И в душе у него неожиданно прозвучал голос доброго товарища, определявшего таким образом направление полета: «Запад — с четвертью поворота на юго-запад». Вспомнил равнину Ардеи, скалу из туфа, словно нарочно для них высеченную, котловину Инкастро, окаймленную горами. Пережил в памяти дни грандиозной лихорадочной работы, пылкие надежды и величие самой отчаянной мечты. «Запад — с четвертью поворота на юго-запад!» То было направление полета между ардейским берегом и мысом Фигари: сто тридцать пять морских миль — расстояние немного больше того, которое он покрыл в своем полете на состязании, прерванном той ужасной катастрофой.
И мир был полон новой радости, и со всех сторон возносились гимны, и народы считали, что все пределы стерты, и крылья победоносного Икара стали священными. Чем же занимался он на этом ковре, на котором сладострастие играло под флейту Амара? Во что превратился он со своим блужданием между ужасом небытия и иссушающей страстью? Они дошли до детских игр, и его возлюбленная дала ему грудь, чтобы он, подобно томному алжирскому музыканту с подкрашенными веками, выучился сосать грудь львицы.
Вскочил на ноги. Перегнулся через перила и оглянул лужайку, на которой стояла палатка, скрывавшая неподвижно стоявшую «Ардею».
— Джиованни!
Это был любимый рабочий Джулио Камбиазо, тот самый, который в последний раз наливал ему эссенцию в резервуар.
— Джиованни!
Никакого ответа.
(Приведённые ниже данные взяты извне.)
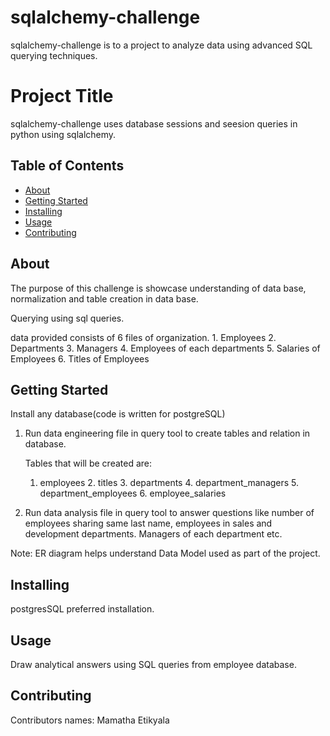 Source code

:# sqlalchemy-challenge

sqlalchemy-challenge is to a project to analyze data using advanced SQL querying techniques.

# Project Title 

sqlalchemy-challenge uses database sessions and seesion queries in python using sqlalchemy.

## Table of Contents

- [About](#about)
- [Getting Started](#getting_started)
- [Installing](#installing)
- [Usage](#usage)
- [Contributing](#contributing)

## About

The purpose of this challenge is showcase understanding of data base, normalization and table creation in data base.

Querying using sql queries.

data provided consists of 6 files of organization. 1. Employees 2. Departments 3. Managers 4. Employees of each departments 5. Salaries of Employees 6. Titles of Employees

## Getting Started

Install any database(code is written for postgreSQL) 

1. Run data engineering file in query tool to create tables and relation in database.

    Tables that will be created are:
    
    1. employees 2. titles 3. departments 4. department_managers 5. department_employees 6. employee_salaries


2. Run data analysis file in query tool to answer questions like number of employees sharing same last name, employees in sales and development departments. Managers of each department etc.

Note: ER diagram helps understand Data Model used as part of the project.


## Installing

postgresSQL preferred installation.

## Usage

Draw analytical answers using SQL queries from employee database.

## Contributing

Contributors names: Mamatha Etikyala

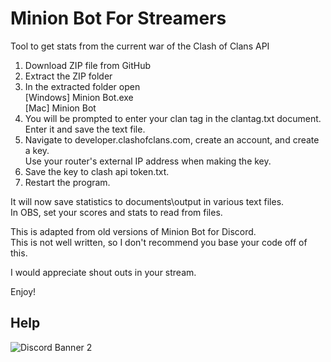 # Minion Bot For Streamers
Tool to get stats from the current war of the Clash of Clans API

1.  Download ZIP file from GitHub
2.  Extract the ZIP folder
3.  In the extracted folder open\
    [Windows] Minion Bot.exe\
    [Mac]     Minion Bot
4.  You will be prompted to enter your clan tag in the clantag.txt document.\
Enter it and save the text file.
5.  Navigate to developer.clashofclans.com, create an account, and create a key.\
Use your router's external IP address when making the key.
6.  Save the key to clash api token.txt.
7.  Restart the program.

It will now save statistics to documents\output in various text files.\
In OBS, set your scores and stats to read from files.

This is adapted from old versions of Minion Bot for Discord.\
This is not well written, so I don't recommend you base your code off of this.

I would appreciate shout outs in your stream.

Enjoy!

## Help  
![Discord Banner 2](https://discordapp.com/api/guilds/701245583444279328/widget.png?style=banner2)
Палатка была закрыта, и никто не отвечал. Рабочие, вероятно, тоже предались праздности и удовольствиям.
— Зачем ты зовешь его? — спросила Изабелла нежнейшим, почти униженным голосом, вскакивая в свою очередь и направляясь к нему, чудесным образом озаренная любовью.
— Хочу пустить в ход «Ардею».
— В самом деле?
Веселье заиграло у нее на лице, разлилось по всему ее существу и как будто заставило ее даже приподняться на пальчики ее гибких ног. На ней было надето платье из тонкой материи, воспроизводившее в своем рисунке морские мотивы древнего микенского искусства, и его тонкие жилки казались окрашенными самой ее кровью с ее ликованием. Белые облака, скучившиеся над пизанскими холмами, озаряли ее серебристым отсветом, который разливался по ее коже и забирался под каждую розовую складочку ее платья, как иней, покрывающий серебром лепестки роз.
— Да, ты должен пустить ее в ход. Я не смела тебе сказать этого. И ты возьмешь меня с собой, возьмешь меня с собой, Айни!
Она еще ближе пододвинулась к нему одним из своих воздушных движений, от которых все вокруг нее начинало трепетать и от которых сильнее колыхались волны света. Он глядел на нее в изумлении, пораженный до глубины существа.